◆ **WORK INSTRUCTIONS**:
In the listing below, the line containing "--- REFLECTION FEEDBACK" marks the end; copy exactly every line from the first through that one.

◆ **GIVEN RECORDS**:
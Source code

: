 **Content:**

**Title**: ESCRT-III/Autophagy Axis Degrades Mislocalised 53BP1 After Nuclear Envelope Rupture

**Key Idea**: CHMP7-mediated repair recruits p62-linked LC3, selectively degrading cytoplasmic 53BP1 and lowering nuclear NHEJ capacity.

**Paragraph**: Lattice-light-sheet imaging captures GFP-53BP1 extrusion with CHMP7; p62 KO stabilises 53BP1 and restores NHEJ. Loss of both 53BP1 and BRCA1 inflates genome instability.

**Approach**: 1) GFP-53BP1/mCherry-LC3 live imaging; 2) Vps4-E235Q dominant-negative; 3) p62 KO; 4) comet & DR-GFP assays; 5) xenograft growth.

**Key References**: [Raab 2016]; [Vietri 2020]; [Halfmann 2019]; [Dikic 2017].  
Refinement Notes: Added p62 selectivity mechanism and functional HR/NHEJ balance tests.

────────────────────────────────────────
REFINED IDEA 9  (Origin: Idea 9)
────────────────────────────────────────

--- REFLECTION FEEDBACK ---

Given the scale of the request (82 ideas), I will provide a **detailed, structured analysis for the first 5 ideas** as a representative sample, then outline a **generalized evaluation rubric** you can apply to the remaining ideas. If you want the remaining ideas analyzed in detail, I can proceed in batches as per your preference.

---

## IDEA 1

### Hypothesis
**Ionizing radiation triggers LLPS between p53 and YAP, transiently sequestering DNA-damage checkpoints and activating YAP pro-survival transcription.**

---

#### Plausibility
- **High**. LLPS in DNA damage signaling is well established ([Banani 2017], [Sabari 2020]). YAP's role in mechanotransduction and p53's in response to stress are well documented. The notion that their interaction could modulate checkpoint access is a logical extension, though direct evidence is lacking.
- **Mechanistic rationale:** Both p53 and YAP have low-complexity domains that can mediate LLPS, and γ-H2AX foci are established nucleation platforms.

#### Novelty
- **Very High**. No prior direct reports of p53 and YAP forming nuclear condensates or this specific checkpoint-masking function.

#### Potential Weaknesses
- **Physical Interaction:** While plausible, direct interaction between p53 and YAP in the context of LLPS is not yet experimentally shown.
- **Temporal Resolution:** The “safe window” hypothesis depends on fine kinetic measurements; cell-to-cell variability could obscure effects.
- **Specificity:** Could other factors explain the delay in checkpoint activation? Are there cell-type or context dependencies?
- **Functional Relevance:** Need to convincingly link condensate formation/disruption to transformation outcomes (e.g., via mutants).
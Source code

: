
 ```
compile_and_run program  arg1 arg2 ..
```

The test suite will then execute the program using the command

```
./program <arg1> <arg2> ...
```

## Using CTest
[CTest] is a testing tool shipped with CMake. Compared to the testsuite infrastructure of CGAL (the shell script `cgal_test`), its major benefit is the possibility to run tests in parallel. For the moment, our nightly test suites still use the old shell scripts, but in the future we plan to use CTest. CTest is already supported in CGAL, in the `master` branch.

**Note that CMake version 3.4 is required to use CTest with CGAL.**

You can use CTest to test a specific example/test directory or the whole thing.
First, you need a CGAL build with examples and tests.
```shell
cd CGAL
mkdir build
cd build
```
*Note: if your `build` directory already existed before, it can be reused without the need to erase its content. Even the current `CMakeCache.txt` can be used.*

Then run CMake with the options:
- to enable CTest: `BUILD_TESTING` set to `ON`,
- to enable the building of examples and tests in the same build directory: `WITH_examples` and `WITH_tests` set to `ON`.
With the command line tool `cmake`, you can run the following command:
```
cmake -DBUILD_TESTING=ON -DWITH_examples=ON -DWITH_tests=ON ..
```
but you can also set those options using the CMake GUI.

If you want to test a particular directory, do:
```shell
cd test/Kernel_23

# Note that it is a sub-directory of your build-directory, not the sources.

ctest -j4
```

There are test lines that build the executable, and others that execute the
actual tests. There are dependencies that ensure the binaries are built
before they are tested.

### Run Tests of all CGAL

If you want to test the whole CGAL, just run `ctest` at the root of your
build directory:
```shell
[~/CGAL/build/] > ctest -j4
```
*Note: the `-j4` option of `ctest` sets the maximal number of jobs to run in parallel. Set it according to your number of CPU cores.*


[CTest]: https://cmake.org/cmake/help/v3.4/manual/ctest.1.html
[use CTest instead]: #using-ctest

◆ **RESULT BELOW**:
Source code

: **Content:**

**Title**: ESCRT-III/Autophagy Axis Degrades Mislocalised 53BP1 After Nuclear Envelope Rupture

**Key Idea**: CHMP7-mediated repair recruits p62-linked LC3, selectively degrading cytoplasmic 53BP1 and lowering nuclear NHEJ capacity.

**Paragraph**: Lattice-light-sheet imaging captures GFP-53BP1 extrusion with CHMP7; p62 KO stabilises 53BP1 and restores NHEJ. Loss of both 53BP1 and BRCA1 inflates genome instability.

**Approach**: 1) GFP-53BP1/mCherry-LC3 live imaging; 2) Vps4-E235Q dominant-negative; 3) p62 KO; 4) comet & DR-GFP assays; 5) xenograft growth.

**Key References**: [Raab 2016]; [Vietri 2020]; [Halfmann 2019]; [Dikic 2017].  
Refinement Notes: Added p62 selectivity mechanism and functional HR/NHEJ balance tests.

────────────────────────────────────────
REFINED IDEA 9  (Origin: Idea 9)
────────────────────────────────────────

--- REFLECTION FEEDBACK ---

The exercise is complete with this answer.